A Conscious Failure to Pass:

Dressing across Sexual and Racial Borders in Neo-Victorian Fiction

Authors

  • Daný van Dam Cardiff University

Keywords:

biofiction, cross-dressing, gaze, neo-Victorian, Orientalism, passing, postcolonialism, postfeminism, race, sexuality

Abstract

This article seeks to illustrate how cross-dressing functions to highlight not only a crisis of gender identity, as Marjorie Garber describes in Vested Interests (1992), but operates more broadly to indicate multiple and overlapping crises of sexual and racial identity. Using examples from three postcolonial neo-Victorian novels, Ahdaf Soueif’s The Map of Love (1999), Elaine di Rollo’s A Proper Education for Girls (2008) and Kate Pullinger’s The Mistress of Nothing (2009), the article analyses the representation of characters who consciously fail to pass as ‘other’ when dressing across lines of race and gender.
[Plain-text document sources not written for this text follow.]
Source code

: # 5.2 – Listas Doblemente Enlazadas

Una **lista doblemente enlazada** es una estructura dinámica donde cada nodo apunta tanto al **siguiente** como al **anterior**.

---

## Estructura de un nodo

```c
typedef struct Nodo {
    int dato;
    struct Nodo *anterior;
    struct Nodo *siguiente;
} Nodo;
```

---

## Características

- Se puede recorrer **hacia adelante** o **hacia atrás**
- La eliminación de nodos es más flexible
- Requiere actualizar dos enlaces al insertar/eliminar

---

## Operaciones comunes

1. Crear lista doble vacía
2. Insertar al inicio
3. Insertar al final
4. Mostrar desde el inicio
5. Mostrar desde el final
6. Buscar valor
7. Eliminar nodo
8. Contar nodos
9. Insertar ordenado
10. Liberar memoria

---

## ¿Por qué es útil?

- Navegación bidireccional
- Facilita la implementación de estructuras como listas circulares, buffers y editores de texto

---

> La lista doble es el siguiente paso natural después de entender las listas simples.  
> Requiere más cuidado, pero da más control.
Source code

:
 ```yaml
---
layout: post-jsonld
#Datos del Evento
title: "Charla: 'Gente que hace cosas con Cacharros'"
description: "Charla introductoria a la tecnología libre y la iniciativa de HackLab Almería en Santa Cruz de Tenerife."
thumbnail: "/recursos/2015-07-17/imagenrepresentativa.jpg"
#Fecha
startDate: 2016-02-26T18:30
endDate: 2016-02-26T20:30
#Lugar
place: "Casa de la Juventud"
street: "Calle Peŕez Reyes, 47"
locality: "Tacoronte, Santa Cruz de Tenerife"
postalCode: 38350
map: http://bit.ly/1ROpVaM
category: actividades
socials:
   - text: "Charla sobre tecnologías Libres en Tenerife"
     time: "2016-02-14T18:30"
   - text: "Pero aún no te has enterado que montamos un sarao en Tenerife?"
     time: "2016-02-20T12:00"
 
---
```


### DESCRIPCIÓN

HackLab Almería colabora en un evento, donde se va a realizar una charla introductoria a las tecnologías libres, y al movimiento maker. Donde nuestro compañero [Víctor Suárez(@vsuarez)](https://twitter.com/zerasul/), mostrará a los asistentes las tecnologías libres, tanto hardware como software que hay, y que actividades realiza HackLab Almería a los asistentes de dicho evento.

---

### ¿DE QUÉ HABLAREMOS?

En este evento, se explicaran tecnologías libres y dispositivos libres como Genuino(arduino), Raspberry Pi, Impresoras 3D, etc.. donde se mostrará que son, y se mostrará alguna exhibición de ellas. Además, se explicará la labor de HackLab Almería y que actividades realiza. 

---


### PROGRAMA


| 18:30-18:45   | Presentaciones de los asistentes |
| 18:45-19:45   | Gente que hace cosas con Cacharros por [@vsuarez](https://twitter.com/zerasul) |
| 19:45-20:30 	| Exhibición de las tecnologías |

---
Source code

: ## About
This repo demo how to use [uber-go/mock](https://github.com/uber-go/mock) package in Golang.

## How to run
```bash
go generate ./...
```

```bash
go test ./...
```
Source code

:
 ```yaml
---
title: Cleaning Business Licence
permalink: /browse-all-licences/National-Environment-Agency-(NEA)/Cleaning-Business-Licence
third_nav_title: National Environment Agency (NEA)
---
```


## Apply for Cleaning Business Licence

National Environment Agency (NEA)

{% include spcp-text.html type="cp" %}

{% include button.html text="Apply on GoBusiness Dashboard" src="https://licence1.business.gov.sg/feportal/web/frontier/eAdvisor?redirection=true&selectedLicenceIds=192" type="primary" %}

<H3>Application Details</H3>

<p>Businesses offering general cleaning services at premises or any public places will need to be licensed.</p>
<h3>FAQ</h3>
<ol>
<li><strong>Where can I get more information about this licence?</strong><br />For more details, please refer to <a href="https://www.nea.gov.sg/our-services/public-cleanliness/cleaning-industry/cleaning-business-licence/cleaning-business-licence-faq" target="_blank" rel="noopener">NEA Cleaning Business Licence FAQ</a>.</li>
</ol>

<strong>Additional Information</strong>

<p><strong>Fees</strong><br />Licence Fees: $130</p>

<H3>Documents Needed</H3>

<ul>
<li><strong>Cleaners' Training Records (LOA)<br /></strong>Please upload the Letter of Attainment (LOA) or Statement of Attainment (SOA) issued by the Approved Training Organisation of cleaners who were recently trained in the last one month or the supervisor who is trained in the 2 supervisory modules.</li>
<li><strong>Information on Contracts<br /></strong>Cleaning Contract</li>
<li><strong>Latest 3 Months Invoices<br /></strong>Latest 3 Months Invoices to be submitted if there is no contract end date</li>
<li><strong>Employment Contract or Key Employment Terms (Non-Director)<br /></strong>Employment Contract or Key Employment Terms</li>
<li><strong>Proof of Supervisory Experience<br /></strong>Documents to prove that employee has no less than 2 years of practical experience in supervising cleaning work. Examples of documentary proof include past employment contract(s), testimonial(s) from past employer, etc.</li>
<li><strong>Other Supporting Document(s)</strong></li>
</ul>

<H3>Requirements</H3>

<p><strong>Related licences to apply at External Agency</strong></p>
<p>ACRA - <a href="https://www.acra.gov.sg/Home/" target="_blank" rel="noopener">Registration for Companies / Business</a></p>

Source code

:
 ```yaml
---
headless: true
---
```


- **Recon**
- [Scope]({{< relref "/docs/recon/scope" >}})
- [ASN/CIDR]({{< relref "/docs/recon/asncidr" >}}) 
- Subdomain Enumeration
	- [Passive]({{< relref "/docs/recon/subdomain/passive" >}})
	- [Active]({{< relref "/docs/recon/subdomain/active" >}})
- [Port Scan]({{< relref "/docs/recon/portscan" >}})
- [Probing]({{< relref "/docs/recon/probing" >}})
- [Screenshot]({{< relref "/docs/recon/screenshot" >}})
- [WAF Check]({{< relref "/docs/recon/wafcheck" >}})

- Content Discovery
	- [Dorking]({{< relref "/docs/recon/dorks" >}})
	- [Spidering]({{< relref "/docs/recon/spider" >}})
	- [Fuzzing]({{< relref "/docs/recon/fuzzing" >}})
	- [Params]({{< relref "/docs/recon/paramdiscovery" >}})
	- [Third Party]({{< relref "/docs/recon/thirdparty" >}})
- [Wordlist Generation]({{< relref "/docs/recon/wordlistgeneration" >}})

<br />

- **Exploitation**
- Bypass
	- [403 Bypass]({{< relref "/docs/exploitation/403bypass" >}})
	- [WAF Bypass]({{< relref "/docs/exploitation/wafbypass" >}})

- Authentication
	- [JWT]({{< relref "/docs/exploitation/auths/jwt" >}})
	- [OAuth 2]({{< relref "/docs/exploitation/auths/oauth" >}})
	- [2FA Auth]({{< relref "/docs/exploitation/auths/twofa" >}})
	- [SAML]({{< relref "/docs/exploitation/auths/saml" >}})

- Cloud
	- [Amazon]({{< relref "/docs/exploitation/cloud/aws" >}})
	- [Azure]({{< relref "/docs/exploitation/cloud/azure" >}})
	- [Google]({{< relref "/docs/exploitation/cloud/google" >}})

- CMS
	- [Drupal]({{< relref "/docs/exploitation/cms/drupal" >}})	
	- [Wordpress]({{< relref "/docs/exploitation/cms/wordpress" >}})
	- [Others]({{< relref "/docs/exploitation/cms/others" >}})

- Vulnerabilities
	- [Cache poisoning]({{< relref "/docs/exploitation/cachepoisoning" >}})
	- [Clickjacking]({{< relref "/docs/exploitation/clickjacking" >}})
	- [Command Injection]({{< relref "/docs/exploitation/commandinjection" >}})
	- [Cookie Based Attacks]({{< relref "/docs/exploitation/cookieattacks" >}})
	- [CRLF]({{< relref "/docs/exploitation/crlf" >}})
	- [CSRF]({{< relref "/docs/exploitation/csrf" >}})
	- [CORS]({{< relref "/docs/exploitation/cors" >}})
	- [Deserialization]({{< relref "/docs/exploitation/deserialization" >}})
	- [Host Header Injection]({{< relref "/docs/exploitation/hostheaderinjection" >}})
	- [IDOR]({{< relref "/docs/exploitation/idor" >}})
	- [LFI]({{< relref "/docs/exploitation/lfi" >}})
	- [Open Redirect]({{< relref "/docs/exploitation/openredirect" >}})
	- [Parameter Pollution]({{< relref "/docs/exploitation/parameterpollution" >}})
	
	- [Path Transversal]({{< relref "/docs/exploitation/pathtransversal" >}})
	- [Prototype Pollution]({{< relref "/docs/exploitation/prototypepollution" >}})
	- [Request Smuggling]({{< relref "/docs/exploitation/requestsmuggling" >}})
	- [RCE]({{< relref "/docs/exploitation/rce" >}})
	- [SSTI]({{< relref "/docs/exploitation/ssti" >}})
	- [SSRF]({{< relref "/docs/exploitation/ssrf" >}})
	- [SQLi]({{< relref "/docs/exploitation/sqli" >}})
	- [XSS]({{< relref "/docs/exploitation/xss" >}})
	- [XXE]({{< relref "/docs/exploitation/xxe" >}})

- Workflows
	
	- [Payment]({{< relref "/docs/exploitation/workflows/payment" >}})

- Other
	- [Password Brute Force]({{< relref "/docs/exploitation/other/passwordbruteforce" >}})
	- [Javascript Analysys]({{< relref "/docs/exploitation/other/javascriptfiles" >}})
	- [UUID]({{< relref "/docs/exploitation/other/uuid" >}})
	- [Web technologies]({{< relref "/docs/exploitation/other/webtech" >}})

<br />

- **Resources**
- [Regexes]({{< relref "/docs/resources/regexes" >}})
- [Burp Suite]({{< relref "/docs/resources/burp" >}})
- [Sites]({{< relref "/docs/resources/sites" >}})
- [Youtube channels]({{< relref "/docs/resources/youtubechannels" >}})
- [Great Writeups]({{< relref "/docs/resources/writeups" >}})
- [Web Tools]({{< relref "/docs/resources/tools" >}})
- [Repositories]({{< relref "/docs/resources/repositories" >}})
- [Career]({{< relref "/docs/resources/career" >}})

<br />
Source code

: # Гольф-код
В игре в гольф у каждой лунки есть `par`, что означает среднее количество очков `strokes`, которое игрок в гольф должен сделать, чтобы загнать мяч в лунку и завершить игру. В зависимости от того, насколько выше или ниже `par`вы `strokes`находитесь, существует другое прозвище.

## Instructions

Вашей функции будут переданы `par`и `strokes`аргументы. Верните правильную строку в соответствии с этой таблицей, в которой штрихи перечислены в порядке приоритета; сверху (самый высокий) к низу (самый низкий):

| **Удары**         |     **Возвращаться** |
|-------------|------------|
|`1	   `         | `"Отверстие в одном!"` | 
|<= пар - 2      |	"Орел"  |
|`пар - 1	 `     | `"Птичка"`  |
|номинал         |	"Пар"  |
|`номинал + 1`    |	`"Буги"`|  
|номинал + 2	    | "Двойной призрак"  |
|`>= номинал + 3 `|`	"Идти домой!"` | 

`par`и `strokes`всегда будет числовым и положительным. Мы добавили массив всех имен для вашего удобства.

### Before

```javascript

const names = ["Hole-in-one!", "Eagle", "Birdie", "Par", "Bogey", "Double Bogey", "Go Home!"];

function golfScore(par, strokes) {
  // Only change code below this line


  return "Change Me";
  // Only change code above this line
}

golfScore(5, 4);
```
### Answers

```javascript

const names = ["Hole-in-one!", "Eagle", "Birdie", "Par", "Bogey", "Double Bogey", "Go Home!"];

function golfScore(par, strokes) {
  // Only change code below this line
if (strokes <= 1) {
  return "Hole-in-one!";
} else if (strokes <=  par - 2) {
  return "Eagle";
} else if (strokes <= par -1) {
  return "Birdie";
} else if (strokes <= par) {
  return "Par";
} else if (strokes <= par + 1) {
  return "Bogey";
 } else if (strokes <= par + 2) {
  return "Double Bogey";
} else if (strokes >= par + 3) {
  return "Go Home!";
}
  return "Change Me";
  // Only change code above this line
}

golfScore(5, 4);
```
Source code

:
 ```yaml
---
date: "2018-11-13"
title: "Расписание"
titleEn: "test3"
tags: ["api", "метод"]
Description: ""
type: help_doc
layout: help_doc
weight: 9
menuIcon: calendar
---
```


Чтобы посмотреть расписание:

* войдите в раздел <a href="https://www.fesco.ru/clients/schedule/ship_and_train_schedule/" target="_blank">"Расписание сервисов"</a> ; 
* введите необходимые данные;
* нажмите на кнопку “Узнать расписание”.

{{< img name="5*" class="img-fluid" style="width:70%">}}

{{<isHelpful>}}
Using a postfeminist framework, the article challenges the assumption that seemingly independent female characters in neo-Victorian fiction automatically contest Victorian stereotypes of accepted female behaviour. Looking at the novels’ representations of otherness, the article argues for the existence of a double Orientalism in postcolonial neo-Victorianism: a revived Victorian Orientalism within the texts as well as a renewed twenty-first-century Orientalism constructed between the present-day reader and the modern text itself.